Herzlichen Glückwunsch zum ersten Marlin und Danke für den Bericht#6


----------



## TomD (9. Mai 2007)

*AW: First Blue Marlin - Cabo Verde*

Dere Franz!!!

Hat ja endlich geklappt mit den Marlin´s!
Hoffe wir sehen uns jetz auch bald mal beim Karpfenfischen in der Umgebung wieder!!!

Gruß Tom

 #h


----------



## Matze- (9. Mai 2007)

*AW: First Blue Marlin - Cabo Verde*

graatz zum fang spannend dein bericht wenn bilder folgen könnten wäre das erdte sahne ^^
petri #6


----------



## saily (20. Mai 2007)

*AW: First Blue Marlin - Cabo Verde*



FalkenFisch schrieb:


> #6 Glückwunsch zum ersten Marlin#6
> 
> Nun hat es ja geklappt, und dann auch gleich in schöner Größe!
> 
> ...


 
Hallo Falkenfisch,

sorry - war beruflich einige Tage weg-daher die späte Antwort.

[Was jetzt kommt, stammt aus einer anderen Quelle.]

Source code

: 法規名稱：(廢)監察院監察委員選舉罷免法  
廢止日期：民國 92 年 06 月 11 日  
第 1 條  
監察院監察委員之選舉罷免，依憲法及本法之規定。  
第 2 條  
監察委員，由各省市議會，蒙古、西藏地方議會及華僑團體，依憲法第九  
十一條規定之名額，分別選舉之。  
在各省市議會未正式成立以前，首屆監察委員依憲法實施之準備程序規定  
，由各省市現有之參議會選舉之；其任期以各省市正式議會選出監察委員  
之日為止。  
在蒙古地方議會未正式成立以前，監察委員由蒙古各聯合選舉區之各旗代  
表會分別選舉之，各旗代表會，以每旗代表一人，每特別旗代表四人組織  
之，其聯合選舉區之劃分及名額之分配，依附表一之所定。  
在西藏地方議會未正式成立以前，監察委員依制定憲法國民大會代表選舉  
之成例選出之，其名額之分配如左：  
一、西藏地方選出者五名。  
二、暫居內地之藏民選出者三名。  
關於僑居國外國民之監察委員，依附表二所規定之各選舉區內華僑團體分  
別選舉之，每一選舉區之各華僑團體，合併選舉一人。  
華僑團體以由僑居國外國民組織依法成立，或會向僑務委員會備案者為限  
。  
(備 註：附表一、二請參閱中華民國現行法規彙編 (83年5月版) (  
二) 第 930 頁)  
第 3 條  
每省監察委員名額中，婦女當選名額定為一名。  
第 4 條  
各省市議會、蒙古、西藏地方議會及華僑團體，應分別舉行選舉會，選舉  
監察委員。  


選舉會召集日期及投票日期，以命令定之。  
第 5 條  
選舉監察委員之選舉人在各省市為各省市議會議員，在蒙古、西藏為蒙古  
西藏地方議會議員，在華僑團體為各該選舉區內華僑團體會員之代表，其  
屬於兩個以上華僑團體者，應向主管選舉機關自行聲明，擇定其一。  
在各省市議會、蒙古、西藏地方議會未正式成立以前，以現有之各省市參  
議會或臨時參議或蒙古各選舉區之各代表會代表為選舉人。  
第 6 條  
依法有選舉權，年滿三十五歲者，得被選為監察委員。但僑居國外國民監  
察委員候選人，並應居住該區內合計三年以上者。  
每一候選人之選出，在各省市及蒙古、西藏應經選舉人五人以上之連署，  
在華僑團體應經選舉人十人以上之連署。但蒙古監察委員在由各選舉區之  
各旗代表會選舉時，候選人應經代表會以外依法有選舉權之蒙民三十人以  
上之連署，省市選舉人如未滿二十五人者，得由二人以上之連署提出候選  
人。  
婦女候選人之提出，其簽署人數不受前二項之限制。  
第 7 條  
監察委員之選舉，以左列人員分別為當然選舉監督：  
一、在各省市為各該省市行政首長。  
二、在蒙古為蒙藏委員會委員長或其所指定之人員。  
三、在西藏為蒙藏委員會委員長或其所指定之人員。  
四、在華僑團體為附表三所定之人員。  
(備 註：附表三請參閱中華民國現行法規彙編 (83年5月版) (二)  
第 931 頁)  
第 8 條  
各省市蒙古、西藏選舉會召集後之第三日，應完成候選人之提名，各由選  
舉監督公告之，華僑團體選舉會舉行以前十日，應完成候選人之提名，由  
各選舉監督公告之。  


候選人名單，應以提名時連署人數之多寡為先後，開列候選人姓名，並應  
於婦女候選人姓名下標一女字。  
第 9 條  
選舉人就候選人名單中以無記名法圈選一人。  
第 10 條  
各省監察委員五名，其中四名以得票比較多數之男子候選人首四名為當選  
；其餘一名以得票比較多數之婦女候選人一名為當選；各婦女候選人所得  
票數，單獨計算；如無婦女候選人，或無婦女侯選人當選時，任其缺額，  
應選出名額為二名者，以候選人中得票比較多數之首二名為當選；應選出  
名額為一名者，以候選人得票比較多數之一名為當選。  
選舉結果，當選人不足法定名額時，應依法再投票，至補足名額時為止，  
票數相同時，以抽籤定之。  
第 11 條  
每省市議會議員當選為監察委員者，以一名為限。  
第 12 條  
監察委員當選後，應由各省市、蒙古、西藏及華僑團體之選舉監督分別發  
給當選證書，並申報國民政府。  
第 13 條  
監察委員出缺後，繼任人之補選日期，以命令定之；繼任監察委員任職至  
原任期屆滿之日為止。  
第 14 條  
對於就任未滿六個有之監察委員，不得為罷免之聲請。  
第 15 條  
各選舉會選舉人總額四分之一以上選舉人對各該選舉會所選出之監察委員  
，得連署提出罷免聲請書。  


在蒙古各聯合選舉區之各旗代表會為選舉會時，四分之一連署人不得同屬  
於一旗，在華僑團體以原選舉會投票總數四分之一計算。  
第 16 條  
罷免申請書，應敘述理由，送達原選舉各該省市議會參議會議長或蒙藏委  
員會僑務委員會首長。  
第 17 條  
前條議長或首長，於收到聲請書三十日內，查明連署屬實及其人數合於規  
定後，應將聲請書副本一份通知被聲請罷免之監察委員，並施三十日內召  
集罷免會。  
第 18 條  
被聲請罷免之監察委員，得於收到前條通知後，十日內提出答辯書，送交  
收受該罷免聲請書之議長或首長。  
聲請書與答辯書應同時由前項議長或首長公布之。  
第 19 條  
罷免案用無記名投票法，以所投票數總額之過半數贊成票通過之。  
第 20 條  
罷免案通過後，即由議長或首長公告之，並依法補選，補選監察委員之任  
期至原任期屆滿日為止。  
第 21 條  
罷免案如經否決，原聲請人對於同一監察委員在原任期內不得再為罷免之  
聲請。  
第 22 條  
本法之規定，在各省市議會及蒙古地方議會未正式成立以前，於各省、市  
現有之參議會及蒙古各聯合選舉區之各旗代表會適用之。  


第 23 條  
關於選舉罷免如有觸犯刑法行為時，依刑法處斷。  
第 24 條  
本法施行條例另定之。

Ja - 1 strike 1 Marlin - da hattest du echt Glück!! Normal ist beim Marlinfischen max. 40% - 50% Hook-up-ratio! Wir hatten wie im letzten Jahr eine deutlich schlechtere... aber wenn man die Gesamtsituation weltweit betrachtet - mehr Marlinstrikes als auf Cabo Verde bekommt man so leicht nirgends... und das hängenbleiben ist dann wieder ne komplett andere Sache...

Werde demnächst auch mal auf Mauri mein Glück versuchen...

Tight lines

Franz


----------



## saily (20. Mai 2007)

*AW: First Blue Marlin - Cabo Verde*



TomD schrieb:


> Dere Franz!!!
> 
> Hat ja endlich geklappt mit den Marlin´s!
> Hoffe wir sehen uns jetz auch bald mal beim Karpfenfischen in der Umgebung wieder!!!
> ...


 
Hi Tom,

hoffe es klappt baldmöglichst mit dem Karpfenfischen. 
Könnte ja mit viel Geld keinen besseren Guide als dich finden#6
!
Von daher hoffe ich auch in dem Bereich die 20pfund Marke bald merklich hinter mir zu lassen!!:vik:

Auf bald

Franz#h


----------



## FalkenFisch (20. Mai 2007)

*AW: First Blue Marlin - Cabo Verde*

Hi Saily,

hübsches neues Benutzerbild hast Du ja jetzt!

Ist die Aufnahme von deinem Trip? Gar nicht so leicht, einen Fisch im Sprung abzulichten.

Gibt es da noch mehr Bilder ???


----------



## Marlin1 (22. Mai 2007)

*AW: First Blue Marlin - Cabo Verde*

Das Bildchen kenne ich auch irgendwoher ! |supergri#h:m

Gruß
Reinhold


----------